The Privy Council also appears to have gone a step further than it did in Fairfield Sentry v Migani where, in the context of an action by the liquidators of Fairfield Sentry seeking to recover redemption proceeds which had already been paid to investors based on a wholly fictitious NAV, the Privy Council found those proceeds could not be clawed back in circumstances where payment had already been made prior to the commencement of the winding up. In this case, the Privy Council sought to draw “a precise line” (or rather extend the line) so as to allow investors to escape loss (and perhaps with significant fictitious profit) in a liquidation where they have ceased to be a shareholder under the terms of the relevant articles of association prior to the commencement of the winding up, notwithstanding that no payment has in fact been made (nor could it have been made as a matter of fact at the relevant time).

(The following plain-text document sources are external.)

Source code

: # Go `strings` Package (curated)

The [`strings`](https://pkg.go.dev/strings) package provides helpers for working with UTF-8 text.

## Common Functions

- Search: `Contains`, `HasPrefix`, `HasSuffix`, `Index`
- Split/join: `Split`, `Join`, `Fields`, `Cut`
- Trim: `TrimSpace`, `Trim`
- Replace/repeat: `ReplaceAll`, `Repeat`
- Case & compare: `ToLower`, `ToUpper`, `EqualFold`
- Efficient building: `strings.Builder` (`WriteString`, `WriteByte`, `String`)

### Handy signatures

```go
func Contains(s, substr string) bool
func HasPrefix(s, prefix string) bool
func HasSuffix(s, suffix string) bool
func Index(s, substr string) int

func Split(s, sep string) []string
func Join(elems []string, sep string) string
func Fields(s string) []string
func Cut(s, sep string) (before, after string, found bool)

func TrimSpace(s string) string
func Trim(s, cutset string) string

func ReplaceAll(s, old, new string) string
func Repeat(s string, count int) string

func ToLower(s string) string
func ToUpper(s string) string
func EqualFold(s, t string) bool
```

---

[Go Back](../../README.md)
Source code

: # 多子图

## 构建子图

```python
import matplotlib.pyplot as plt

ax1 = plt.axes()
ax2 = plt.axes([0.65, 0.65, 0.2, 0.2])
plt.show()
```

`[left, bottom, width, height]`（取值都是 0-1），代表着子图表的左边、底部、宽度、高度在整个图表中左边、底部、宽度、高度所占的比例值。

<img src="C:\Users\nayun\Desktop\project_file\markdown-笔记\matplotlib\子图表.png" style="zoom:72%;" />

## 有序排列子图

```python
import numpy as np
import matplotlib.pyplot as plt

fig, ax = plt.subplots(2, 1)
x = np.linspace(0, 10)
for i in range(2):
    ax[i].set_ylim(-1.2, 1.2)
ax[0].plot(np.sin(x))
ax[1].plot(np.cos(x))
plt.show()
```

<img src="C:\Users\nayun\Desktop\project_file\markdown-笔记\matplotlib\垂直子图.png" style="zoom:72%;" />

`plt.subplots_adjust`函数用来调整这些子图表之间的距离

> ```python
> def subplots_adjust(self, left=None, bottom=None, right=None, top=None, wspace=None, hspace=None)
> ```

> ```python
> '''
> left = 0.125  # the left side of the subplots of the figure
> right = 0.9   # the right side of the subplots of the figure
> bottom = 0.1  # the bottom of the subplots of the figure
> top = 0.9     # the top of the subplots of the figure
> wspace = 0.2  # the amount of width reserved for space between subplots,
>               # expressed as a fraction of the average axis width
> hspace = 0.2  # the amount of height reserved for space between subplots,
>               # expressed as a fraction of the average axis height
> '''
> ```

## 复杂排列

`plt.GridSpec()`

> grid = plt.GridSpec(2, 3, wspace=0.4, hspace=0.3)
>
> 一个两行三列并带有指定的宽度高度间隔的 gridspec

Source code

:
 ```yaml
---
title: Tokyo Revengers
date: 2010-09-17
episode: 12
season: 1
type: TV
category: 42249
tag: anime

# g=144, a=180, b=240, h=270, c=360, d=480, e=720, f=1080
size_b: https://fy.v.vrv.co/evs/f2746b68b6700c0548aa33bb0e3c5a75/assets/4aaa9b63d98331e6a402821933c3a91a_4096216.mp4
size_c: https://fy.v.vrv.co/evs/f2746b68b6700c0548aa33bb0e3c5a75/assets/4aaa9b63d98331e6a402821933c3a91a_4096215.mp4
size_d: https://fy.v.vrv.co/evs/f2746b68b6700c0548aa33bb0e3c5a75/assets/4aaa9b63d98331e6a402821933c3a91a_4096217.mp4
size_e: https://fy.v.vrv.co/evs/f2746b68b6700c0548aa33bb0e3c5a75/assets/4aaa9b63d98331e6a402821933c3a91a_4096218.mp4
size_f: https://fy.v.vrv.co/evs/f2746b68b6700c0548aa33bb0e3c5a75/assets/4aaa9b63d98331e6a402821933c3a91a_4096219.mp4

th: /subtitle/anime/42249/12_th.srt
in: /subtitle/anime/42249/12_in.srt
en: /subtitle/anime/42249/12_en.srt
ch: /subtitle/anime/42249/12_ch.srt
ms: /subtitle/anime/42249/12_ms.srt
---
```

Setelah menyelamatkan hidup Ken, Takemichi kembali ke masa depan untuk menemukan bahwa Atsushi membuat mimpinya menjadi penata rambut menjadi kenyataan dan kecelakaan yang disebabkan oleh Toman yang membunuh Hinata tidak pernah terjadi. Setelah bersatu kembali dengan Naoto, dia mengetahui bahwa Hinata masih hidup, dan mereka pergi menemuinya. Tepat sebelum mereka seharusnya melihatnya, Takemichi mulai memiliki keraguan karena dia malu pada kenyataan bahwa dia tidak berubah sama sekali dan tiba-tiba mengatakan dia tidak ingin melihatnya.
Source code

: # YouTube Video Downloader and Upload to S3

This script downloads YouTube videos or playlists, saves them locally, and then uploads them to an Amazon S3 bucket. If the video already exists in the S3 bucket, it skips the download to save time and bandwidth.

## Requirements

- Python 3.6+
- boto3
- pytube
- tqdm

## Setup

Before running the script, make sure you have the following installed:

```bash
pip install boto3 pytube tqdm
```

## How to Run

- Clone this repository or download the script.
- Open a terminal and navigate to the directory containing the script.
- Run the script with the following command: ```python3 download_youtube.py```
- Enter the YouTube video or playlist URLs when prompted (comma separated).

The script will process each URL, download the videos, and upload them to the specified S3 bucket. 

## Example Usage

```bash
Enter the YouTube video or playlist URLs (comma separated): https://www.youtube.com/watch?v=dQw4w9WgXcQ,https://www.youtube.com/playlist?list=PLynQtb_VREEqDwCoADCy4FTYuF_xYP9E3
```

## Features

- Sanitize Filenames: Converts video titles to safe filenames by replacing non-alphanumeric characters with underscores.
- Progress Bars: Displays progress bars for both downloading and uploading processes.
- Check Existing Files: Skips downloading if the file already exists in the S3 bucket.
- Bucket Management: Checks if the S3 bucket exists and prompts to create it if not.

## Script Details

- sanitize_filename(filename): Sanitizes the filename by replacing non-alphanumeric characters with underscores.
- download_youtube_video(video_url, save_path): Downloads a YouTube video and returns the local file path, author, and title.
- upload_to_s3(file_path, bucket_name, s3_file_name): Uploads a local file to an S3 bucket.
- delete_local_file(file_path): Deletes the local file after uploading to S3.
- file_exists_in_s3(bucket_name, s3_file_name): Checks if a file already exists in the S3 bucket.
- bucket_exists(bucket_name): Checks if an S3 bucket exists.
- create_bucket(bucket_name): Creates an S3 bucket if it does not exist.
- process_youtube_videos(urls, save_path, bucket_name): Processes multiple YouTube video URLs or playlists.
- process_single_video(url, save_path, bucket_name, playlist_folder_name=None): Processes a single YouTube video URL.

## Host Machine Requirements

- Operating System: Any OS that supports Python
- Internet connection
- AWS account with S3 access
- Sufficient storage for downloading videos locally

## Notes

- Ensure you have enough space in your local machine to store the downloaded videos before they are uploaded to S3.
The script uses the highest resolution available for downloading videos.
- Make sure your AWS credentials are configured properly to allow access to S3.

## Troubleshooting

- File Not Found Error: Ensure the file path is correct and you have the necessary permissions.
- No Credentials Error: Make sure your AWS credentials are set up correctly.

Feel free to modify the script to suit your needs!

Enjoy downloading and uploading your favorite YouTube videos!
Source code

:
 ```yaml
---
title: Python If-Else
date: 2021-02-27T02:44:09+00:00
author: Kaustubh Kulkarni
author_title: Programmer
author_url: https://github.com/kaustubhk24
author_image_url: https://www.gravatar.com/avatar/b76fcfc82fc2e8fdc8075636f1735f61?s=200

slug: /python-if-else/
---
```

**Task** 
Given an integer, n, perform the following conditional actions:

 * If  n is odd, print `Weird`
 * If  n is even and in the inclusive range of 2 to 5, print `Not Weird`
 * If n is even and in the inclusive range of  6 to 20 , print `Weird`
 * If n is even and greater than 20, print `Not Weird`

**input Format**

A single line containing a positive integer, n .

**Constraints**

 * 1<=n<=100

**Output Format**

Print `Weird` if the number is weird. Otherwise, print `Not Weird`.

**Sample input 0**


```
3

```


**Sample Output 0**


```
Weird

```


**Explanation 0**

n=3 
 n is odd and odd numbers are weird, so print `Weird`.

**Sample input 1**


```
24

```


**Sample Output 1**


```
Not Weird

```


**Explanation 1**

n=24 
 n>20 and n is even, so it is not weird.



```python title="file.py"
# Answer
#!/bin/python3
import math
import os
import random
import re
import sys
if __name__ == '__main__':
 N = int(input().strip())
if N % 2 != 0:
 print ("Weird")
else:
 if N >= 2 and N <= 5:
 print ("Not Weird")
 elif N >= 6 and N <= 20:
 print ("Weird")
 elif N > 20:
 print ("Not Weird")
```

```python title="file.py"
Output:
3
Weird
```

It is an unfortunate consequence that unredeemed investors will ultimately bear the loss in a liquidation once claims which are based on a misstated NAV have been paid, simply because certain investors submitted redemption requests a matter of days before others and in circumstances where the resultant suspension was due to no fault of the company or its directors, but solely based on the exposure of the Madoff fraud.
This decision means that, in times of uncertainty, boards of investment funds will need to act quickly in deploying suspension or gating mechanisms to ensure that, to the extent possible, any unforeseen loss is borne by the investor base as a whole.
Importantly, however, the Privy Council reaffirmed the Cayman Islands Court of Appeal’s finding that the claims of unpaid redeemers rank behind the claims of ordinary third-party creditors; although it left open the seemingly difficult question as to the priority to be afforded between claims for unpaid redemption proceeds that sit outside section 37(7) and those claims arising under the section.
While the Privy Council’s decision provides finality as to the appropriate treatment of claims for the payment of redemption proceeds in a winding up, it is likely that new and existing funds alike (together with their respective investors and prospective investors) may reconsider new formulations of what “redemption” means under their individual constituent documents in order to navigate the unfortunate loss-allocation consequences which may arise pursuant to this judgment. The door of course remains open for legislative reform in light of the very limited practical application of section 37(7) of the Companies Law.
Matthew Goucke and Chris Keefe act for Mr. Pearson, the additional liquidator of Herald.